И это пепел империй.
Имперскую площадь создатели фильма собрали из нескольких пространств реального Сталинграда. Все, что не сгорело и не осыпалось под ударами снарядов, снесут танки.
Из всех регистров существования фильма режиссер, осознанно или неосознанно, выбирает высокобюджетный комикс вне категорий.
Для «Б» это слишком дорого и качественно, но в каких других категориях немецких солдат погонят рвущиеся из адских врат красные демоны? Зак Снайдер в «Запрещенном приеме» или Квентин Тарантино в «Бесславных ублюдках» могли бы воспроизвести что-то подобное, но тогда бы они уже не остановились. Бондарчук осекается.
Горящая нефть, льющаяся в Волгу, тоже была в «Жизни и судьбе», но рассказчик может лишить любую деталь ее собственной подлинности, подгоняя под собственные представления об убедительности, яркости, цельности.
Здесь, если немец ложится в кровать с русской, то это незамутненный «эксплотейшн»: глянцевая картинка, обнаженное тело едва ли не светится. В 3D фигуры подсвечиваются, выхватываются, а движение замораживается — неудивительно, что короткие вспышки боевых действий протекают в замедленном воспроизведении. Так греки отбивали атаки персов в «300 спартанцах» того же Снайдера.
Так под горящей нефтью в «Сталинграде» сгорают и оплавляются имперские мифы: Третьего рейха, Советского Союза.

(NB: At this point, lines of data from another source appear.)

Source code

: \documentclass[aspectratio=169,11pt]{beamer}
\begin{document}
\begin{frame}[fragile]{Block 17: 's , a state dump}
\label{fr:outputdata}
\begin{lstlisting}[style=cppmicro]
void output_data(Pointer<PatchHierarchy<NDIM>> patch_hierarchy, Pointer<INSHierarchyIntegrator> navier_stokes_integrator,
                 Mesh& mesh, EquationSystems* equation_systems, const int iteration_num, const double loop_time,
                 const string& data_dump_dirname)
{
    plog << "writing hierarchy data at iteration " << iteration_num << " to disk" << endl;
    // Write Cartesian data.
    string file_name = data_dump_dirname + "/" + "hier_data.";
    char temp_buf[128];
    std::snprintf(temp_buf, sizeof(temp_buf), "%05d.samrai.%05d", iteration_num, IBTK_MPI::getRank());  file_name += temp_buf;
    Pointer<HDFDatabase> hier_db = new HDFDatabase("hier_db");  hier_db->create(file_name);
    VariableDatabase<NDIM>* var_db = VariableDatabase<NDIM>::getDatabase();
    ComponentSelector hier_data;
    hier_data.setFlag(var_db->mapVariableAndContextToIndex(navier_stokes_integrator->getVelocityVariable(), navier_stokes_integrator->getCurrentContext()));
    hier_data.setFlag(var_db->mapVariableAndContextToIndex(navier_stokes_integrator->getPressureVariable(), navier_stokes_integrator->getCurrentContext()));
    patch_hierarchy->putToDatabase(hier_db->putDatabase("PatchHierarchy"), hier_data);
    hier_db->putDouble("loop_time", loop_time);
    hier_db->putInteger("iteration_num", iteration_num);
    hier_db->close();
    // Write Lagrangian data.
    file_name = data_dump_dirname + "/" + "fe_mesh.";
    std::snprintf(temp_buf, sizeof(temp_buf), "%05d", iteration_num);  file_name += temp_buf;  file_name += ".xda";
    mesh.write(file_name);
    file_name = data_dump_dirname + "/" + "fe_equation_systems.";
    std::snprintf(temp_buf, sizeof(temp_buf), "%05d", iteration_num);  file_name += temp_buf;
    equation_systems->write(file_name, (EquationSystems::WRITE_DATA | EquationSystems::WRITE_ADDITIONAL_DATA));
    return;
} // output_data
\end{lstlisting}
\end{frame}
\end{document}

Премьеру фильма предварял ролик, в котором Петр Федоров говорил, что это кино — попытка создать новый миф для тех, кто воспринимает Вторую мировую, Великую Отечественную как дела давно минувших дней, предание старины глубокой, легенды и сказания Древнего Рима и Древней Греции. Можно предположить, что создатели нового мифа решили заговорить на языке компьютерных игр, фильмов про нацистов-зомби и авторских комиксов. Увы, они коверкают и путают слова, не попадают в интонацию. Вопрос, возможно ли рассказать о Сталинградской битве тем же языком, что и о Фермопильском сражении, оставим открытым. Но пытаться говорить на чужом наречии только потому, что предполагается его доходчивость для аудитории, определенно не стоит.